▶ **ASSIGNED TASK**
Copy every line that holds the string "decat" from the data below.

▶ **DATA SECTION**

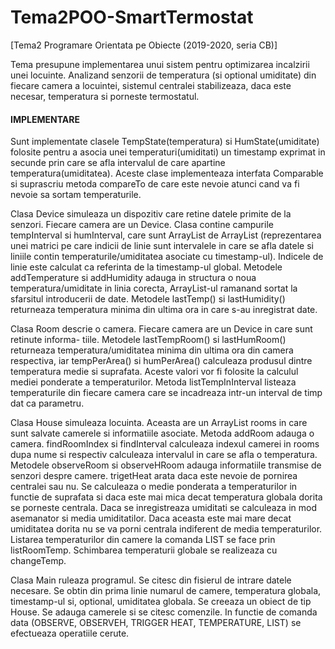 # Tema2POO-SmartTermostat
[Tema2 Programare Orientata pe Obiecte (2019-2020, seria CB)]


Tema presupune implementarea unui sistem pentru optimizarea incalzirii unei locuinte.
Analizand senzorii de temperatura (si optional umiditate) din fiecare camera a 
locuintei, sistemul centralei stabilizeaza, daca este necesar, temperatura si porneste 
termostatul.

#### IMPLEMENTARE
Sunt implementate clasele TempState(temperatura) si HumState(umiditate) folosite 
pentru a asocia unei temperaturi(umiditati) un timestamp exprimat in secunde prin
care se afla intervalul de care apartine temperatura(umiditatea).
Aceste clase implementeaza interfata Comparable si suprascriu metoda compareTo de care
este nevoie atunci cand va fi nevoie sa sortam temperaturile.

Clasa Device simuleaza un dispozitiv care retine datele primite de la senzori. Fiecare
camera are un Device. Clasa contine campurile tempInterval si humInterval, care sunt
ArrayList de ArrayList (reprezentarea unei matrici pe care indicii de linie sunt
intervalele in care se afla datele si liniile contin temperaturile/umiditatea asociate 
cu timestamp-ul). Indicele de linie este calculat ca referinta de la timestamp-ul global.
Metodele addTemperature si addHumidity adauga in structura o noua temperatura/umiditate
in linia corecta, ArrayList-ul ramanand sortat la sfarsitul introducerii de date.
Metodele lastTemp() si lastHumidity() returneaza temperatura minima din ultima ora in
care s-au inregistrat date.

Clasa Room descrie o camera. Fiecare camera are un Device in care sunt retinute informa-
tiile. Metodele lastTempRoom() si lastHumRoom() returneaza temperatura/umiditatea minima
din ultima ora din camera respectiva, iar tempPerArea() si humPerArea() calculeaza 
produsul dintre temperatura medie si suprafata. Aceste valori vor fi folosite la calculul
mediei ponderate a temperaturilor.
Metoda listTempInInterval listeaza temperaturile din fiecare camera care se incadreaza 
intr-un interval de timp dat ca parametru.

Clasa House simuleaza locuinta. Aceasta are un ArrayList rooms in care sunt salvate 
camerele si informatiile asociate. Metoda addRoom adauga o camera. findRoomIndex si
findInterval calculeaza indexul camerei in rooms dupa nume si respectiv calculeaza
intervalul in care se afla o temperatura.
Metodele observeRoom si observeHRoom adauga informatiile transmise de senzori despre 
camere. trigetHeat arata daca este nevoie de pornirea centralei sau nu. Se calculeaza
o medie ponderata a temperaturilor in functie de suprafata si daca este mai mica decat
temperatura globala dorita se porneste centrala. Daca se inregistreaza umiditati se
calculeaza in mod asemanator si media umiditatilor. Daca aceasta este mai mare decat 
umiditatea dorita nu se va porni centrala indiferent de media temperaturilor.
Listarea temperaturilor din camere la comanda LIST se face prin listRoomTemp.
Schimbarea temperaturii globale se realizeaza cu changeTemp.

Clasa Main ruleaza programul. Se citesc din fisierul de intrare datele necesare.
Se obtin din prima linie numarul de camere, temperatura globala, timestamp-ul si,
optional, umiditatea globala. Se creeaza un obiect de tip House. Se adauga camerele
si se citesc comenzile. In functie de comanda data (OBSERVE, OBSERVEH, TRIGGER HEAT,
TEMPERATURE, LIST) se efectueaza operatiile cerute.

▶ **ANSWER BELOW**
o medie ponderata a temperaturilor in functie de suprafata si daca este mai mica decat
calculeaza in mod asemanator si media umiditatilor. Daca aceasta este mai mare decat 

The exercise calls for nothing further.